*** Opening SUPPLIED RECORDS ***

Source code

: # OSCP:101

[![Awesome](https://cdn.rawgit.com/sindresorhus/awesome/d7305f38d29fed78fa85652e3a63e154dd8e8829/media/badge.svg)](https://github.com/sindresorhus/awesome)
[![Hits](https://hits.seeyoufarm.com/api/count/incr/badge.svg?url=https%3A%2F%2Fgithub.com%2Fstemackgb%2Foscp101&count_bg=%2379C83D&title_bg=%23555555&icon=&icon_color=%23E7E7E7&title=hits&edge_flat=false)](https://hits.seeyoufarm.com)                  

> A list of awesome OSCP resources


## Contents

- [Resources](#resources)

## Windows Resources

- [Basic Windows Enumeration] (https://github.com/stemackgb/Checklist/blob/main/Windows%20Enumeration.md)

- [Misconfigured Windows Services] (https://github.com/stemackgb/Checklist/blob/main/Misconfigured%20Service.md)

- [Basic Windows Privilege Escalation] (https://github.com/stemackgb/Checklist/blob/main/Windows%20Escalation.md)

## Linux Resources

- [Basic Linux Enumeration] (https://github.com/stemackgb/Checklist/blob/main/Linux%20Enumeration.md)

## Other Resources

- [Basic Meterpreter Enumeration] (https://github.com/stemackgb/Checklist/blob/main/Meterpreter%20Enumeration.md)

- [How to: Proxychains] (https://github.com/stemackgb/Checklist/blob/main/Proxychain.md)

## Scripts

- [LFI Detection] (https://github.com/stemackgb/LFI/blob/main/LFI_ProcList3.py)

*** Closing SUPPLIED RECORDS ***
*** Opening SUPPLIED RECORDS ***

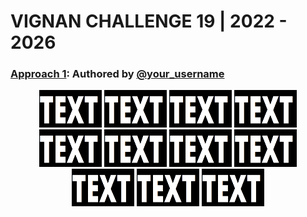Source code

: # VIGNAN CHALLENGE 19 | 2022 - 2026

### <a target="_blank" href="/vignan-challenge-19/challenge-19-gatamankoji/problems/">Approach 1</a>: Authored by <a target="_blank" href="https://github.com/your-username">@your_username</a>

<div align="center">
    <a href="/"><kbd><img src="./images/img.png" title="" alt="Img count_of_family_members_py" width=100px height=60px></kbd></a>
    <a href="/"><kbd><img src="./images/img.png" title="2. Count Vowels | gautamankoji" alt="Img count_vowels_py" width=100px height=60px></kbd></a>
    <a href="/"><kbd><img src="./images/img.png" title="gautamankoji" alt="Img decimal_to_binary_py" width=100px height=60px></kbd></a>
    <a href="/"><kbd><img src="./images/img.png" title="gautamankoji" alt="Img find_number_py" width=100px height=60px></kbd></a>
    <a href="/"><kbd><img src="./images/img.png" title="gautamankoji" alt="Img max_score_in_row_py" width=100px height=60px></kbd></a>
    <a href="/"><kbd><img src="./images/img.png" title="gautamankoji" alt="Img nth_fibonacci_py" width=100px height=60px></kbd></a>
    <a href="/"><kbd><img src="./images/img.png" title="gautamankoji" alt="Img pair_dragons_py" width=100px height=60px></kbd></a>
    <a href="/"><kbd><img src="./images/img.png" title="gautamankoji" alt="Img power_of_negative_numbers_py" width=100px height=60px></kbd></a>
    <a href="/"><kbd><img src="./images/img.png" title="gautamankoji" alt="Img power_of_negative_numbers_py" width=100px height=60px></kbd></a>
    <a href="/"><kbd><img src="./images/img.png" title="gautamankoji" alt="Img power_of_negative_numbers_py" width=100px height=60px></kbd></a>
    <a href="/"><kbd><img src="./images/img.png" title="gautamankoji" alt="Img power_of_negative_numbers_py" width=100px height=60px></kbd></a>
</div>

*** Closing SUPPLIED RECORDS ***
*** Opening SUPPLIED RECORDS ***

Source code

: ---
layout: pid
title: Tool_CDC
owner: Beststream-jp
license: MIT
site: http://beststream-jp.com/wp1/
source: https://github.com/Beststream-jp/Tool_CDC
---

*** Closing SUPPLIED RECORDS ***

> PROBLEM TO SOLVE:
Restate word for word only the lines above from the line containing "- [Basic Linux" to the line containing "- [LFI Detection]", both of them included.

> SOLUTION FOR THIS PROBLEM:
- [Basic Linux Enumeration] (https://github.com/stemackgb/Checklist/blob/main/Linux%20Enumeration.md)

## Other Resources

- [Basic Meterpreter Enumeration] (https://github.com/stemackgb/Checklist/blob/main/Meterpreter%20Enumeration.md)

- [How to: Proxychains] (https://github.com/stemackgb/Checklist/blob/main/Proxychain.md)

## Scripts

- [LFI Detection] (https://github.com/stemackgb/LFI/blob/main/LFI_ProcList3.py)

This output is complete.